Two lines mark the range in the entries below: the one holding "property should be" and the one holding "which they are". Set down those two and all lines between them, exactly.
☆ ☆ ☆ ☆ ☆ ☆ ☆
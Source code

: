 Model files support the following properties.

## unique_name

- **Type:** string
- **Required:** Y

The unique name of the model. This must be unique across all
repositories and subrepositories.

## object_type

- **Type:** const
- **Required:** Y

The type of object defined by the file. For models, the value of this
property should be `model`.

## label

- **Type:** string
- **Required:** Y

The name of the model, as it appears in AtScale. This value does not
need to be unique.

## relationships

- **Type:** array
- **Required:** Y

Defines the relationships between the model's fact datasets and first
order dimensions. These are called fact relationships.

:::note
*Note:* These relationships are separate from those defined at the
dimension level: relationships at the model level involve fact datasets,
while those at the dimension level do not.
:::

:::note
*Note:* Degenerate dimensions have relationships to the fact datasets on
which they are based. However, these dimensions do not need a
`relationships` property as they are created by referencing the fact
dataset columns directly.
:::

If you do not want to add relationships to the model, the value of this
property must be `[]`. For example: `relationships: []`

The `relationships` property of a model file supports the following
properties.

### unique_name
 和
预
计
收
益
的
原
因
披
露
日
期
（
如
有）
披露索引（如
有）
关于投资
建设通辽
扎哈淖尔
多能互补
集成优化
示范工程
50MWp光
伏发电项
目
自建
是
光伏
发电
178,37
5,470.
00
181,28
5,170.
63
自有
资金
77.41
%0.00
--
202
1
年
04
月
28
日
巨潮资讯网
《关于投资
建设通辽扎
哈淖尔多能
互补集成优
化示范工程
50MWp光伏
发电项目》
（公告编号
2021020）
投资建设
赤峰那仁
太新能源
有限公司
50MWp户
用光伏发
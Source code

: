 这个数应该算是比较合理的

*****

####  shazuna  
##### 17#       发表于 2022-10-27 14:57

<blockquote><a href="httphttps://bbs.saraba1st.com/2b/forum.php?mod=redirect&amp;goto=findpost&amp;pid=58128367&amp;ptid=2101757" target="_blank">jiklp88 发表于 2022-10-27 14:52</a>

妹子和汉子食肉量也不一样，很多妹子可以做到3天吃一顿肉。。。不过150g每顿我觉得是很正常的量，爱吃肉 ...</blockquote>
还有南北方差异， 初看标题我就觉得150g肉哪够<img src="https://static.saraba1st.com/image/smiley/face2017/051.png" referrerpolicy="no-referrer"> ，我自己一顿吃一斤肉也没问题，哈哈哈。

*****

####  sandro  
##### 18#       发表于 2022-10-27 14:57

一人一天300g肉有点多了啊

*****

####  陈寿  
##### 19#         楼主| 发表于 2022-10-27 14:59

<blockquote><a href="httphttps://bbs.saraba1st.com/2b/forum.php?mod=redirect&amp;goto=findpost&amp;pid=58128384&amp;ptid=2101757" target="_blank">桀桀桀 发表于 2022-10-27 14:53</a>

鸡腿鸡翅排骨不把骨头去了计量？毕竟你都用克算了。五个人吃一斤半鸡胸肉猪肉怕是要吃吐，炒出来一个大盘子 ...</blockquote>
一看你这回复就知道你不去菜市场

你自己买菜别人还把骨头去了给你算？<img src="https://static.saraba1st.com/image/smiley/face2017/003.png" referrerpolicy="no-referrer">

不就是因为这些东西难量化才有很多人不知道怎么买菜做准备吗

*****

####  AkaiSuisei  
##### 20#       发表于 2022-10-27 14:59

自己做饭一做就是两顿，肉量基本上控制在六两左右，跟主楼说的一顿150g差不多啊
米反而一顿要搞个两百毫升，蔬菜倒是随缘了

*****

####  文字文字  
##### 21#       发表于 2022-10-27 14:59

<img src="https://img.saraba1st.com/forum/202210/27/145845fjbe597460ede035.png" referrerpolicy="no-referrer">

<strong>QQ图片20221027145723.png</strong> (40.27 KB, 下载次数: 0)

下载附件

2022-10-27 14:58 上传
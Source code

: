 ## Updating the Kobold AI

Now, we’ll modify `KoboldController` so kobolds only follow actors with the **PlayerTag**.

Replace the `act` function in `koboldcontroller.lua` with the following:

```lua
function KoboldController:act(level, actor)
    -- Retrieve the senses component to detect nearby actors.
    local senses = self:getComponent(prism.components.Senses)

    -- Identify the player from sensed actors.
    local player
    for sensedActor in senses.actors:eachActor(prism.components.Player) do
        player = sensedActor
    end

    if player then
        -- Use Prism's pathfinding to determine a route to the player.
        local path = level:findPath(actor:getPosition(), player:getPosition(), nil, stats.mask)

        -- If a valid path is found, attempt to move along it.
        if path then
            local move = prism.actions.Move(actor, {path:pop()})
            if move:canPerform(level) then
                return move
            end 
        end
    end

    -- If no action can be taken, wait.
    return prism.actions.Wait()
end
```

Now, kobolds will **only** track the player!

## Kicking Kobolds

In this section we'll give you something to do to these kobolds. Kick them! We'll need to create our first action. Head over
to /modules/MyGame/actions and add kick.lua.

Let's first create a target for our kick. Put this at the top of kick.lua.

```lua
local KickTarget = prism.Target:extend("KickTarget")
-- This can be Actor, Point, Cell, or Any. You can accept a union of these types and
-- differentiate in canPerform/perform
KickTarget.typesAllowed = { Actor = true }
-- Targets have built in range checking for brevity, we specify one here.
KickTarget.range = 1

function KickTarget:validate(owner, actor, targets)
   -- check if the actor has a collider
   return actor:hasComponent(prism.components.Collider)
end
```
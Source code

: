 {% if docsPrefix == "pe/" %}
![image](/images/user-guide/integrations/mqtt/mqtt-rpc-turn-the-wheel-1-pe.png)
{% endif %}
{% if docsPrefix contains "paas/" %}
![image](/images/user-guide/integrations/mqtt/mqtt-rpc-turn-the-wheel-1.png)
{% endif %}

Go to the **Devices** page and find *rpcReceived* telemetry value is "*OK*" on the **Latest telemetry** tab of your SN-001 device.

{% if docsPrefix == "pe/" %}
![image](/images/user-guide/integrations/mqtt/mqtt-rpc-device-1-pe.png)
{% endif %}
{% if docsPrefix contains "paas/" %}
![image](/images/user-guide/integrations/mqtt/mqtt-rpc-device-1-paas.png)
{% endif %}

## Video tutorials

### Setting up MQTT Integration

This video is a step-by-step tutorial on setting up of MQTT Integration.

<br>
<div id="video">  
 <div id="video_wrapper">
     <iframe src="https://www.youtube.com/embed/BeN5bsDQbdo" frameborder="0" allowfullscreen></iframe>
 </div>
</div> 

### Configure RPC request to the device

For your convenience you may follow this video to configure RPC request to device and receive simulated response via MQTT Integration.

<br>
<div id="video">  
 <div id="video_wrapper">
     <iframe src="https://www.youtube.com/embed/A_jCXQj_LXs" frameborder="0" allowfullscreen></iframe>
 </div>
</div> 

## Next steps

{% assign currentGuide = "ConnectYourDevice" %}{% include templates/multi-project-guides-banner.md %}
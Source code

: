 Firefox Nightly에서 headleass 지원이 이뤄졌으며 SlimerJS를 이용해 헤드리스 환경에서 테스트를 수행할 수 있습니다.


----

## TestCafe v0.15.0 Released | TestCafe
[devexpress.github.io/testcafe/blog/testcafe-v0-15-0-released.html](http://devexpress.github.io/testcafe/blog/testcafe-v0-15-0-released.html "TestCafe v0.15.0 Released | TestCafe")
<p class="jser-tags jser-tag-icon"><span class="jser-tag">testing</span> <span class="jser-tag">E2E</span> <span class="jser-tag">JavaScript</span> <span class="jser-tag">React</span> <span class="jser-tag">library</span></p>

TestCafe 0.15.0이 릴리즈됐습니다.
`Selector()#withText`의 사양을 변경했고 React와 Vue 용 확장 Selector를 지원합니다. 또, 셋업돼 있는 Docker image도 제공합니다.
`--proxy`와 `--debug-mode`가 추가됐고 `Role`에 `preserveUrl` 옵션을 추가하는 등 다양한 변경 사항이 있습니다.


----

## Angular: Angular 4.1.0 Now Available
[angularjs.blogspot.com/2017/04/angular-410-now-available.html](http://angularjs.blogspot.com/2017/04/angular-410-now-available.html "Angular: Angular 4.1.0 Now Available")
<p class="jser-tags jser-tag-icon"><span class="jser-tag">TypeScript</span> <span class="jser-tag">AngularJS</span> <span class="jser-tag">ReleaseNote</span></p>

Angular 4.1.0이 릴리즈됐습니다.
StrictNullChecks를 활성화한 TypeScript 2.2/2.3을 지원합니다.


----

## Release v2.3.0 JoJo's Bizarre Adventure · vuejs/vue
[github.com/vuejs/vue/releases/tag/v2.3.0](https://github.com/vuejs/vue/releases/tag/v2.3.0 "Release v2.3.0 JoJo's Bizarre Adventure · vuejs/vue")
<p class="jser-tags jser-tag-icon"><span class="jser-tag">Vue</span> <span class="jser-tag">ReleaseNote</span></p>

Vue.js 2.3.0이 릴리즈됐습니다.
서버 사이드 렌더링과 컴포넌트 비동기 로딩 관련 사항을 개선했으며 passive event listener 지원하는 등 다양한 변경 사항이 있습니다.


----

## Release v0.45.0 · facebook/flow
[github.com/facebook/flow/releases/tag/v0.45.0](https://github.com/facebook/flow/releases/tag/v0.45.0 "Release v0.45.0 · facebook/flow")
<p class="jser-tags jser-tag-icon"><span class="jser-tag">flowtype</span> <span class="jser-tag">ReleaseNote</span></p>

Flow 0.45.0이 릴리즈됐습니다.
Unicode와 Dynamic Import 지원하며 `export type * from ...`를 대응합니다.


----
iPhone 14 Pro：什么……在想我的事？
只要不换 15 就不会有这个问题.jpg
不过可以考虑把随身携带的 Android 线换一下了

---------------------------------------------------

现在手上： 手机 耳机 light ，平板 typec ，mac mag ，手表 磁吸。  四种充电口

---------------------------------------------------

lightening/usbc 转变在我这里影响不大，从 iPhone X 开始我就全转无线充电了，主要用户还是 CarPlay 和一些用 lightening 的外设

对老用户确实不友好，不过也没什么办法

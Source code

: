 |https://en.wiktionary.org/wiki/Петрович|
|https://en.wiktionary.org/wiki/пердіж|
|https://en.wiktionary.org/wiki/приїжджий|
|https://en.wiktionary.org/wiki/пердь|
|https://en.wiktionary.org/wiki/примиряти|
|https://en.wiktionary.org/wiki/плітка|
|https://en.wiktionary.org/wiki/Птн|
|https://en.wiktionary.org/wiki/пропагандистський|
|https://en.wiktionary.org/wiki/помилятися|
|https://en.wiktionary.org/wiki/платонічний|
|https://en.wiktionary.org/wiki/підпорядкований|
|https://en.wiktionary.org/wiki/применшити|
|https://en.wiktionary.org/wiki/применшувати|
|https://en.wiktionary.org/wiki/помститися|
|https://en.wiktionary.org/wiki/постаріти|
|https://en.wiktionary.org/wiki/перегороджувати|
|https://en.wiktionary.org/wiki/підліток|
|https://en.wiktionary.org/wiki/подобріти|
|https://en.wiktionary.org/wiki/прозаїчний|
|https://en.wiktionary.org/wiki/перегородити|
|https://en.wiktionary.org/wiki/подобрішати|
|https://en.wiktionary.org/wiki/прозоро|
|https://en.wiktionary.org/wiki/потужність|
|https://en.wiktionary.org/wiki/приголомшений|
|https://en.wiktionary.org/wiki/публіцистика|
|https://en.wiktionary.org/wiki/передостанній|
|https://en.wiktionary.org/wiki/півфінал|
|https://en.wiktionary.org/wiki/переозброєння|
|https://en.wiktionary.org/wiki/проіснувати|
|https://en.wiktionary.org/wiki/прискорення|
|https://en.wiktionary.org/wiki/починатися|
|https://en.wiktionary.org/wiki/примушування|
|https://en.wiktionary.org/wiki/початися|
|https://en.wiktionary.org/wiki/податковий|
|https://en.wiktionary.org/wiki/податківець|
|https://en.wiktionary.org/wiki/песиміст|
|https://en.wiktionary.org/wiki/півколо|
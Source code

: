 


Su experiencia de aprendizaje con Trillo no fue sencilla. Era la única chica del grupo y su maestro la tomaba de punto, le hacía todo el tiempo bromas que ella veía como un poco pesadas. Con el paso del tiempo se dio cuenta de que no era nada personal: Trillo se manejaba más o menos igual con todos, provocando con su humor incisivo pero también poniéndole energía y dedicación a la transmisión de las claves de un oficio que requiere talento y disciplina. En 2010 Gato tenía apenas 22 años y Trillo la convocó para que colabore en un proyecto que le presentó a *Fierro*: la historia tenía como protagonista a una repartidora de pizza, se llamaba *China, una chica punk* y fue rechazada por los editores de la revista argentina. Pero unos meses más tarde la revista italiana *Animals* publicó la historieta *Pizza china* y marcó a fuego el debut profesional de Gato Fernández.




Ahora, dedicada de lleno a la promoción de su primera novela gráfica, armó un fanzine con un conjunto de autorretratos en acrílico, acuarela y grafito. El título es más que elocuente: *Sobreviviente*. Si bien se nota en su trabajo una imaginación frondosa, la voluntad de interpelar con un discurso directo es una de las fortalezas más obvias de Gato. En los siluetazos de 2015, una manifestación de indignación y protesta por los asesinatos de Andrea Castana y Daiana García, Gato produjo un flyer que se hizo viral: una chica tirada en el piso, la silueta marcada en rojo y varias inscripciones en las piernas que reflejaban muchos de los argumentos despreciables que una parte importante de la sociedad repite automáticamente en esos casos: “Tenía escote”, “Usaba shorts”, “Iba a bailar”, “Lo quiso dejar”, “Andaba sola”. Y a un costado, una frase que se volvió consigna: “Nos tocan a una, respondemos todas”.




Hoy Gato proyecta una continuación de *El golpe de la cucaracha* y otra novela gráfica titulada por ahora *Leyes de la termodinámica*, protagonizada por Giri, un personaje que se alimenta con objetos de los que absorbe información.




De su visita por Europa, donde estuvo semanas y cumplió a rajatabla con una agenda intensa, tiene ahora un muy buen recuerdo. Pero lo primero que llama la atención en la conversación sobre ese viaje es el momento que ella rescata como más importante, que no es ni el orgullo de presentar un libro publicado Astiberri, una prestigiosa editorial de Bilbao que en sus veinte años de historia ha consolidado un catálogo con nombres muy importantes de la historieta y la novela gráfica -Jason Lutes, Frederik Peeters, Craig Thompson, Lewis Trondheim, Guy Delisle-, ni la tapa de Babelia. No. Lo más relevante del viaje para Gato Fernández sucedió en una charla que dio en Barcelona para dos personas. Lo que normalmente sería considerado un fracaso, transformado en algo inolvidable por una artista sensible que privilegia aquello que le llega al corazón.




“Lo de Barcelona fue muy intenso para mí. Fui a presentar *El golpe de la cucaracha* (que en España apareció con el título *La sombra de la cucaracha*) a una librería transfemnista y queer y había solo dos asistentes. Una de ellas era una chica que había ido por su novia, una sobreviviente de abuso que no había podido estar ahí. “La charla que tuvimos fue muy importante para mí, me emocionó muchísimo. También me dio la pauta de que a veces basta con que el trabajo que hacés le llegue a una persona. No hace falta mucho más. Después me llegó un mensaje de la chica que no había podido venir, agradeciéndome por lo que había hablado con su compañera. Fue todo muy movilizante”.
☆ ☆ ☆ ☆ ☆ ☆ ☆
*Task response:*
property should be `model`.

## label

- **Type:** string
- **Required:** Y

The name of the model, as it appears in AtScale. This value does not
need to be unique.

## relationships

- **Type:** array
- **Required:** Y

Defines the relationships between the model's fact datasets and first
order dimensions. These are called fact relationships.

:::note
*Note:* These relationships are separate from those defined at the
dimension level: relationships at the model level involve fact datasets,
while those at the dimension level do not.
:::

:::note
*Note:* Degenerate dimensions have relationships to the fact datasets on
which they are based. However, these dimensions do not need a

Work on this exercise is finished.